(Source texts of formatted documents)

□ □ □ □ □ □ □

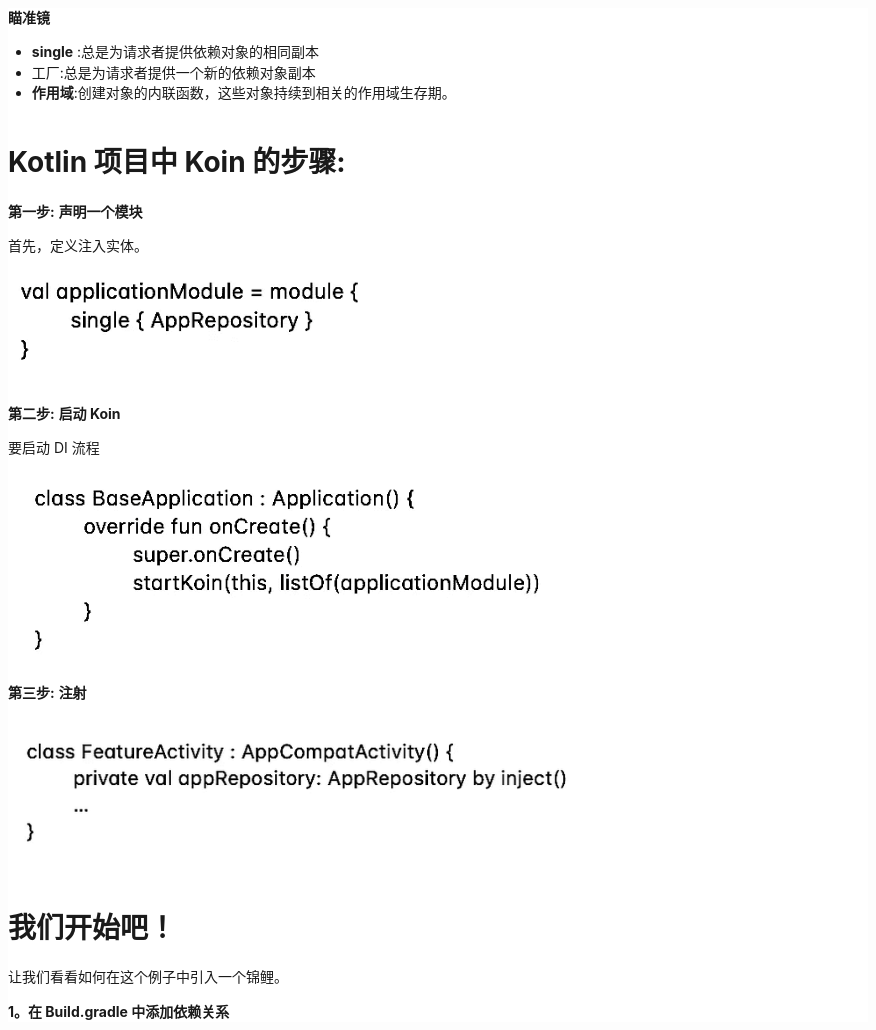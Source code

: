 **瞄准镜**

*   **single** :总是为请求者提供依赖对象的相同副本
*   工厂:总是为请求者提供一个新的依赖对象副本
*   **作用域**:创建对象的内联函数，这些对象持续到相关的作用域生存期。

# Kotlin 项目中 Koin 的步骤:

**第一步:** **声明一个模块**

首先，定义注入实体。

![](img/043c3195b1d20629622bf9d945bac5f0.png)

**第二步:** **启动 Koin**

要启动 DI 流程

![](img/af2af9ae96c6b65562355b19a51f17bb.png)

**第三步:** **注射**

![](img/668a31622cfebce752ac5f1097cc3b62.png)

# **我们开始吧！**

让我们看看如何在这个例子中引入一个锦鲤。

**1。在 Build.gradle 中添加依赖关系**
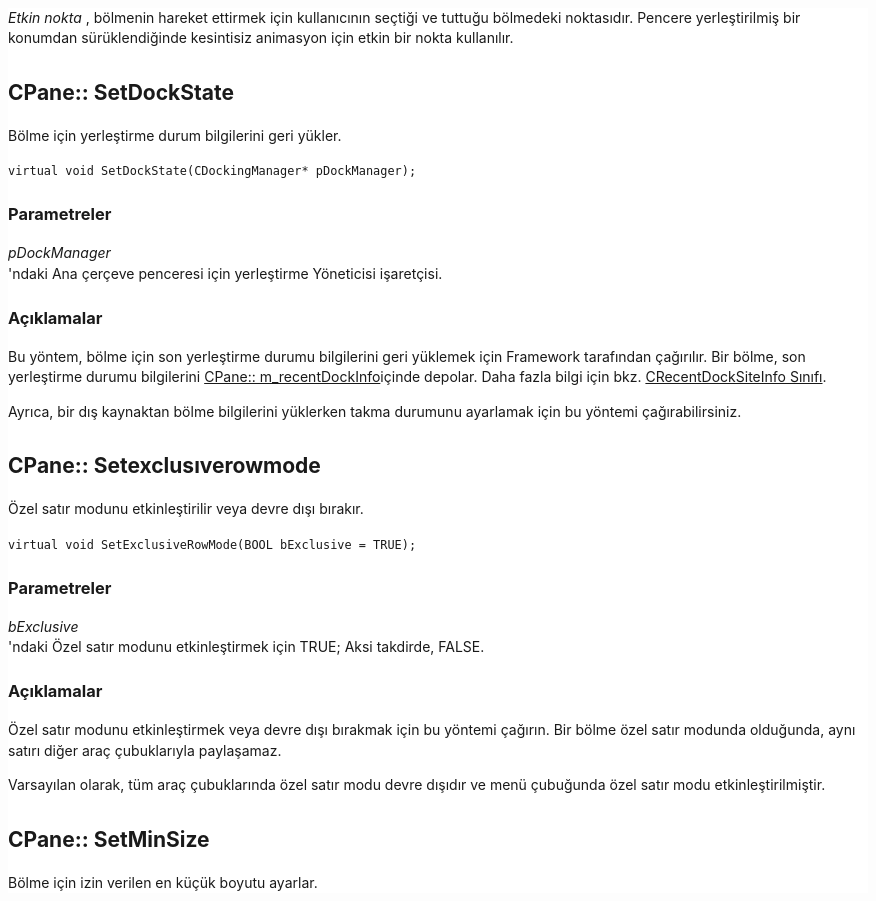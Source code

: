 *Etkin nokta* , bölmenin hareket ettirmek için kullanıcının seçtiği ve tuttuğu bölmedeki noktasıdır. Pencere yerleştirilmiş bir konumdan sürüklendiğinde kesintisiz animasyon için etkin bir nokta kullanılır.

## <a name="cpanesetdockstate"></a><a name="setdockstate"></a> CPane:: SetDockState

Bölme için yerleştirme durum bilgilerini geri yükler.

```
virtual void SetDockState(CDockingManager* pDockManager);
```

### <a name="parameters"></a>Parametreler

*pDockManager*<br/>
'ndaki Ana çerçeve penceresi için yerleştirme Yöneticisi işaretçisi.

### <a name="remarks"></a>Açıklamalar

Bu yöntem, bölme için son yerleştirme durumu bilgilerini geri yüklemek için Framework tarafından çağırılır. Bir bölme, son yerleştirme durumu bilgilerini [CPane:: m_recentDockInfo](#m_recentdockinfo)içinde depolar. Daha fazla bilgi için bkz. [CRecentDockSiteInfo Sınıfı](../../mfc/reference/crecentdocksiteinfo-class.md).

Ayrıca, bir dış kaynaktan bölme bilgilerini yüklerken takma durumunu ayarlamak için bu yöntemi çağırabilirsiniz.

## <a name="cpanesetexclusiverowmode"></a><a name="setexclusiverowmode"></a> CPane:: Setexclusıverowmode

Özel satır modunu etkinleştirilir veya devre dışı bırakır.

```
virtual void SetExclusiveRowMode(BOOL bExclusive = TRUE);
```

### <a name="parameters"></a>Parametreler

*bExclusive*<br/>
'ndaki Özel satır modunu etkinleştirmek için TRUE; Aksi takdirde, FALSE.

### <a name="remarks"></a>Açıklamalar

Özel satır modunu etkinleştirmek veya devre dışı bırakmak için bu yöntemi çağırın. Bir bölme özel satır modunda olduğunda, aynı satırı diğer araç çubuklarıyla paylaşamaz.

Varsayılan olarak, tüm araç çubuklarında özel satır modu devre dışıdır ve menü çubuğunda özel satır modu etkinleştirilmiştir.

## <a name="cpanesetminsize"></a><a name="setminsize"></a> CPane:: SetMinSize

Bölme için izin verilen en küçük boyutu ayarlar.
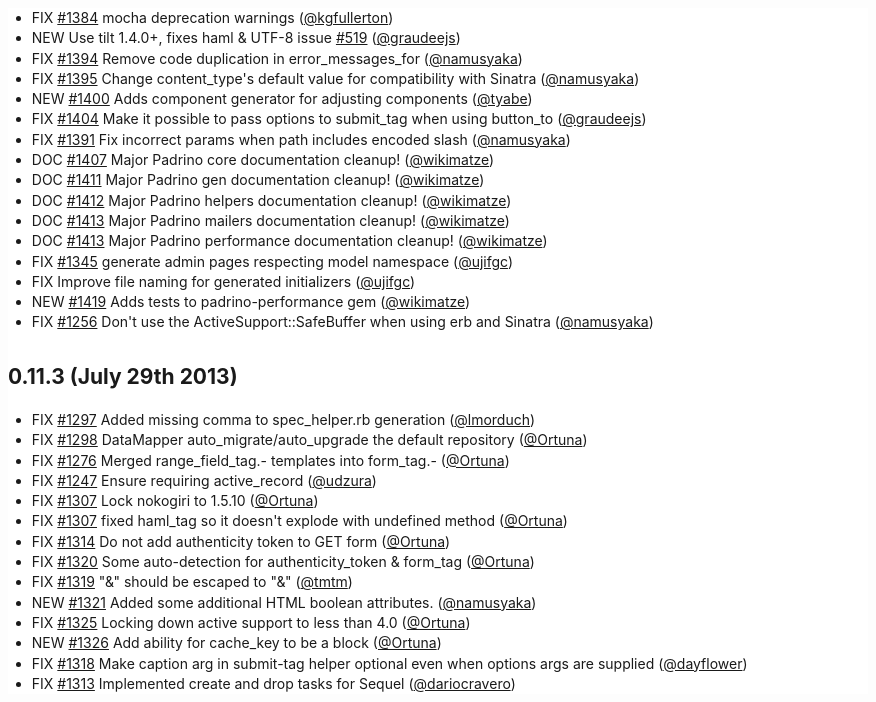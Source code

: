 - FIX [#1384](http://github.com/padrino/padrino-framework/issues/1384) mocha deprecation warnings ([@kgfullerton](http://github.com/kgfullerton))
- NEW Use tilt 1.4.0+, fixes haml & UTF-8 issue [#519](http://github.com/padrino/padrino-framework/issues/519) ([@graudeejs](http://github.com/graudeejs))
- FIX [#1394](http://github.com/padrino/padrino-framework/issues/1394) Remove code duplication in error_messages_for ([@namusyaka](http://github.com/namusyaka))
- FIX [#1395](http://github.com/padrino/padrino-framework/issues/1395) Change content_type's default value for compatibility with Sinatra ([@namusyaka](http://github.com/namusyaka))
- NEW [#1400](http://github.com/padrino/padrino-framework/issues/1400) Adds component generator for adjusting components ([@tyabe](http://github.com/tyabe))
- FIX [#1404](http://github.com/padrino/padrino-framework/issues/1404) Make it possible to pass options to submit_tag when using button_to ([@graudeejs](http://github.com/graudeejs))
- FIX [#1391](http://github.com/padrino/padrino-framework/issues/1391) Fix incorrect params when path includes encoded slash ([@namusyaka](http://github.com/namusyaka))
- DOC [#1407](http://github.com/padrino/padrino-framework/issues/1407) Major Padrino core documentation cleanup! ([@wikimatze](http://github.com/wikimatze))
- DOC [#1411](http://github.com/padrino/padrino-framework/issues/1411) Major Padrino gen documentation cleanup! ([@wikimatze](http://github.com/wikimatze))
- DOC [#1412](http://github.com/padrino/padrino-framework/issues/1412) Major Padrino helpers documentation cleanup! ([@wikimatze](http://github.com/wikimatze))
- DOC [#1413](http://github.com/padrino/padrino-framework/issues/1413) Major Padrino mailers documentation cleanup! ([@wikimatze](http://github.com/wikimatze))
- DOC [#1413](http://github.com/padrino/padrino-framework/issues/1413) Major Padrino performance documentation cleanup! ([@wikimatze](http://github.com/wikimatze))
- FIX [#1345](http://github.com/padrino/padrino-framework/issues/1345) generate admin pages respecting model namespace ([@ujifgc](http://github.com/ujifgc))
- FIX Improve file naming for generated initializers ([@ujifgc](http://github.com/ujifgc))
- NEW [#1419](http://github.com/padrino/padrino-framework/issues/1419) Adds tests to padrino-performance gem ([@wikimatze](http://github.com/wikimatze))
- FIX [#1256](http://github.com/padrino/padrino-framework/issues/1256) Don't use the ActiveSupport::SafeBuffer when using erb and Sinatra ([@namusyaka](http://github.com/namusyaka))


## 0.11.3 (July 29th 2013)

- FIX [#1297](http://github.com/padrino/padrino-framework/issues/1297) Added missing comma to spec_helper.rb generation ([@lmorduch](http://github.com/lmorduch))
- FIX [#1298](http://github.com/padrino/padrino-framework/issues/1298) DataMapper auto_migrate/auto_upgrade the default repository ([@Ortuna](http://github.com/Ortuna))
- FIX [#1276](http://github.com/padrino/padrino-framework/issues/1276) Merged range_field_tag.- templates into form_tag.- ([@Ortuna](http://github.com/Ortuna))
- FIX [#1247](http://github.com/padrino/padrino-framework/issues/1247) Ensure requiring active_record ([@udzura](http://github.com/udzura))
- FIX [#1307](http://github.com/padrino/padrino-framework/issues/1307) Lock nokogiri to 1.5.10 ([@Ortuna](http://github.com/Ortuna))
- FIX [#1307](http://github.com/padrino/padrino-framework/issues/1307) fixed haml_tag so it doesn't explode with undefined method ([@Ortuna](http://github.com/Ortuna))
- FIX [#1314](http://github.com/padrino/padrino-framework/issues/1314) Do not add authenticity token to GET form ([@Ortuna](http://github.com/Ortuna))
- FIX [#1320](http://github.com/padrino/padrino-framework/issues/1320) Some auto-detection for authenticity_token & form_tag ([@Ortuna](http://github.com/Ortuna))
- FIX [#1319](http://github.com/padrino/padrino-framework/issues/1319) "&" should be escaped to "&amp;" ([@tmtm](http://github.com/tmtm))
- NEW [#1321](http://github.com/padrino/padrino-framework/issues/1321) Added some additional HTML boolean attributes. ([@namusyaka](http://github.com/namusyaka))
- FIX [#1325](http://github.com/padrino/padrino-framework/issues/1325) Locking down active support to less than 4.0 ([@Ortuna](http://github.com/Ortuna))
- NEW [#1326](http://github.com/padrino/padrino-framework/issues/1326) Add ability for cache_key to be a block ([@Ortuna](http://github.com/Ortuna))
- FIX [#1318](http://github.com/padrino/padrino-framework/issues/1318) Make caption arg in submit-tag helper optional even when options args are supplied ([@dayflower](http://github.com/dayflower))
- FIX [#1313](http://github.com/padrino/padrino-framework/issues/1313) Implemented create and drop tasks for Sequel ([@dariocravero](http://github.com/dariocravero))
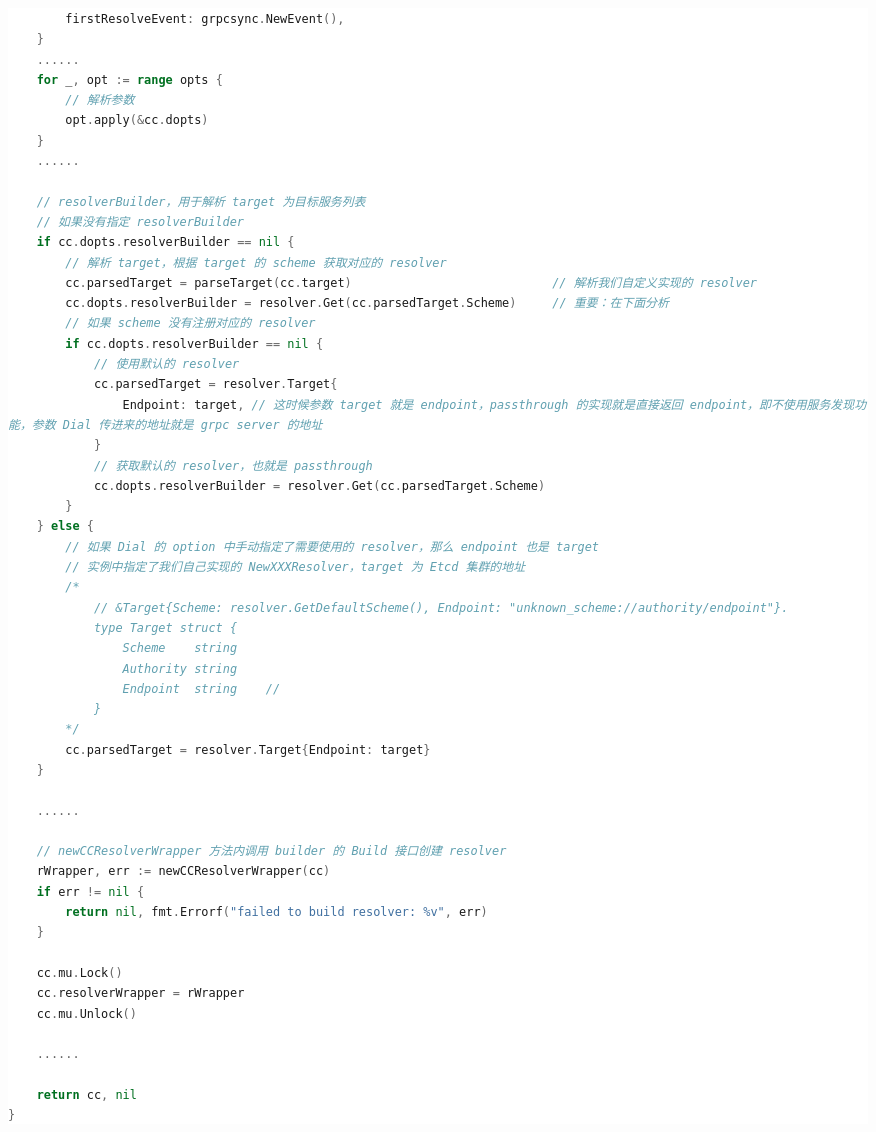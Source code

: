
 ``` go
		firstResolveEvent: grpcsync.NewEvent(),
	}
    ......
    for _, opt := range opts {
        // 解析参数
		opt.apply(&cc.dopts)
	}
    ......

	// resolverBuilder，用于解析 target 为目标服务列表
	// 如果没有指定 resolverBuilder
	if cc.dopts.resolverBuilder == nil {
		// 解析 target，根据 target 的 scheme 获取对应的 resolver
		cc.parsedTarget = parseTarget(cc.target)							// 解析我们自定义实现的 resolver
 		cc.dopts.resolverBuilder = resolver.Get(cc.parsedTarget.Scheme)		// 重要：在下面分析
		// 如果 scheme 没有注册对应的 resolver
		if cc.dopts.resolverBuilder == nil {
            // 使用默认的 resolver
			cc.parsedTarget = resolver.Target{
				Endpoint: target, // 这时候参数 target 就是 endpoint，passthrough 的实现就是直接返回 endpoint，即不使用服务发现功能，参数 Dial 传进来的地址就是 grpc server 的地址
			}
            // 获取默认的 resolver，也就是 passthrough
			cc.dopts.resolverBuilder = resolver.Get(cc.parsedTarget.Scheme)
		}
	} else {
        // 如果 Dial 的 option 中手动指定了需要使用的 resolver，那么 endpoint 也是 target
        // 实例中指定了我们自己实现的 NewXXXResolver，target 为 Etcd 集群的地址
        /*
            // &Target{Scheme: resolver.GetDefaultScheme(), Endpoint: "unknown_scheme://authority/endpoint"}.
            type Target struct {
                Scheme    string
                Authority string
                Endpoint  string    //
            }
        */
		cc.parsedTarget = resolver.Target{Endpoint: target}
	}

	......

	// newCCResolverWrapper 方法内调用 builder 的 Build 接口创建 resolver
	rWrapper, err := newCCResolverWrapper(cc)
	if err != nil {
		return nil, fmt.Errorf("failed to build resolver: %v", err)
	}

	cc.mu.Lock()
	cc.resolverWrapper = rWrapper
	cc.mu.Unlock()

 	......

	return cc, nil
}
```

□ □ □ □ □ □ □

* Exercise objective: Please make an exact copy of the lines above from the line with "requiring active_record ([@udzura](http://github.com/udzura))" through the line with "undefined method ([@Ortuna](http://github.com/Ortuna))", both ends included.

* Finished task:
- FIX [#1247](http://github.com/padrino/padrino-framework/issues/1247) Ensure requiring active_record ([@udzura](http://github.com/udzura))
- FIX [#1307](http://github.com/padrino/padrino-framework/issues/1307) Lock nokogiri to 1.5.10 ([@Ortuna](http://github.com/Ortuna))
- FIX [#1307](http://github.com/padrino/padrino-framework/issues/1307) fixed haml_tag so it doesn't explode with undefined method ([@Ortuna](http://github.com/Ortuna))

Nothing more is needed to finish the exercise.